Things he could manipulate without trying.
He opened his mouth to complain again — but another cold notification slid into his vision.
[Proficiency Analysis: Mineral Affinity — ACTIVE]
[Stability: Acceptable]
[Recommended Usage: Practice Under Controlled Conditions]
Arthur threw his head back.
"Oh great, the system has safety tips now. Love that. Love having a built-in tutorial without a skip button."
He rubbed his temples.
His entire body felt wired — restless, buzzing with some kind of static.
He needed air.
Outside, the city greeted him with the usual combination of noise, apathy, and mild contempt. Good. That felt normal.
He walked aimlessly, coffee in hand, staring at every metal surface like it might suddenly start breathing.
It didn't.
"See? Normal day. Normal—"
He stopped.
Because across the street, standing next to a bookstore display, was a man staring straight at him.
Not staring like "we made awkward eye contact," but staring like he knew exactly who Arthur was.
Arthur blinked.
The man disappeared.
Not walked away.
Not turned a corner.
Gone.
Arthur spun around. Nothing. The street looked exactly the same as it had a second ago.
"Cool. Amazing. Love that. Definitely not the start of schizophrenia."
He took a long drink of coffee, nearly choking.
When he lowered the cup, his reflection in the window caught his eye.
His eyes looked… off.
Not glowing. Not changing shape. Nothing supernatural.
Just… sharper.
Like the color had deepened a shade or two.

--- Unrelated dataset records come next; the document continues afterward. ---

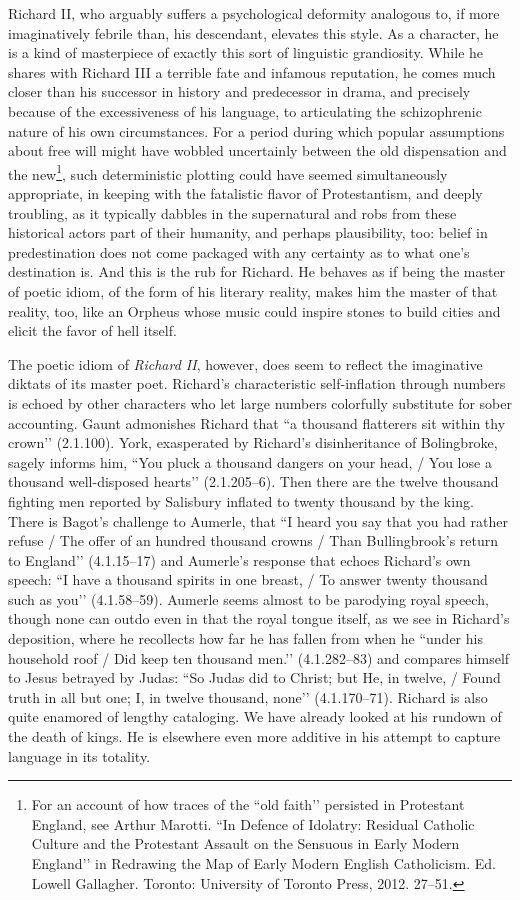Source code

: Richard II, who arguably suffers a psychological deformity analogous to, if more imaginatively febrile than, his descendant, elevates this style.
As a character, he is a kind of masterpiece of exactly this sort of linguistic grandiosity.
While he shares with Richard III a terrible fate and infamous reputation, he comes much closer than his successor in history and predecessor in drama, and precisely because of the excessiveness of his language, to articulating the schizophrenic nature of his own circumstances.
For a period during which popular assumptions about free will might have wobbled uncertainly between the old dispensation and the new\footnote{For an account of how traces of the ``old faith’’ persisted in Protestant England, see Arthur Marotti.
``In Defence of Idolatry: Residual Catholic Culture and the Protestant Assault on the Sensuous in Early Modern England’’ in Redrawing the Map of Early Modern English Catholicism. Ed. Lowell Gallagher. Toronto: University of Toronto Press, 2012. 27--51.}, such deterministic plotting could have seemed simultaneously appropriate, in keeping with the fatalistic flavor of Protestantism, and deeply troubling, as it typically dabbles in the supernatural and robs from these historical actors part of their humanity, and perhaps plausibility, too: belief in predestination does not come packaged with any certainty as to what one’s destination is.
And this is the rub for Richard.
He behaves as if being the master of poetic idiom, of the form of his literary reality, makes him the master of that reality, too, like an Orpheus whose music could inspire stones to build cities and elicit the favor of hell itself.

The poetic idiom of \emph{Richard II}, however, does seem to reflect the imaginative diktats of its master poet.
Richard’s characteristic self-inflation through numbers is echoed by other characters who let large numbers colorfully substitute for sober accounting.
Gaunt admonishes Richard that ``a thousand flatterers sit within thy crown’’ (2.1.100).
York, exasperated by Richard’s disinheritance of Bolingbroke, sagely informs him, ``You pluck a thousand dangers on your head, / You lose a thousand well-disposed hearts’’ (2.1.205--6).
Then there are the twelve thousand fighting men reported by Salisbury inflated to twenty thousand by the king.
There is Bagot’s challenge to Aumerle, that ``I heard you say that you had rather refuse / The offer of an hundred thousand crowns / Than Bullingbrook’s return to England’’ (4.1.15--17) and Aumerle’s response that echoes Richard’s own speech: ``I have a thousand spirits in one breast, / To answer twenty thousand such as you’’ (4.1.58--59).
Aumerle seems almost to be parodying royal speech, though none can outdo even in that the royal tongue itself, as we see in Richard’s deposition, where he recollects how far he has fallen from when he ``under his household roof / Did keep ten thousand men.’’ (4.1.282--83) and compares himself to Jesus betrayed by Judas: ``So Judas did to Christ; but He, in twelve, / Found truth in all but one; I, in twelve thousand, none’’ (4.1.170--71).
Richard is also quite enamored of lengthy cataloging.
We have already looked at his rundown of the death of kings.
He is elsewhere even more additive in his attempt to capture language in its totality.

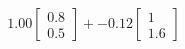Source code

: \documentclass[preview]{standalone}
\begin{document}
\begin{align*}
1.00 \begin{bmatrix} 0.8 \\ 0.5 \end{bmatrix} + -0.12 \begin{bmatrix} 1 \\ 1.6 \end{bmatrix}
\end{align*}
\end{document}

Arthur leaned closer to the glass. "Are you kidding me? I can't even trust my own eyeballs now?"
He pressed his fingers against his eyelids and groaned.
"Why is this happening to me? I'm not chosen for anything. I barely chose to get out of bed most mornings."
He stepped back from the window.
His reflection didn't move perfectly in sync.
A half-second delay.
Arthur froze.
"…Okay," he whispered. "Something is VERY wrong with my life."
He backed away slowly.
And for a split second — just a flicker — the reflection smiled.
Arthur ran.
He didn't stop until he reached a small community garden near his building, lungs burning, heart slamming against his ribs.
He slumped onto a bench, trying to breathe.
"This is fine," he told himself. "Totally fine. I'm… probably just tired. Or stressed. Or possessed. Could be possession. Would explain the taxes."
He dropped his head into his hands.
A final notification blinked faintly in the corner of his vision.
[Recommendation: Seek Stabilization Environment]
[Active Magic Signature Detected — External Observation Possible]
Arthur's head snapped up.
"External what?"
There was no answer.
Just the wind, a few leaves, and the feeling — faint but unmistakable — that someone was still watching him.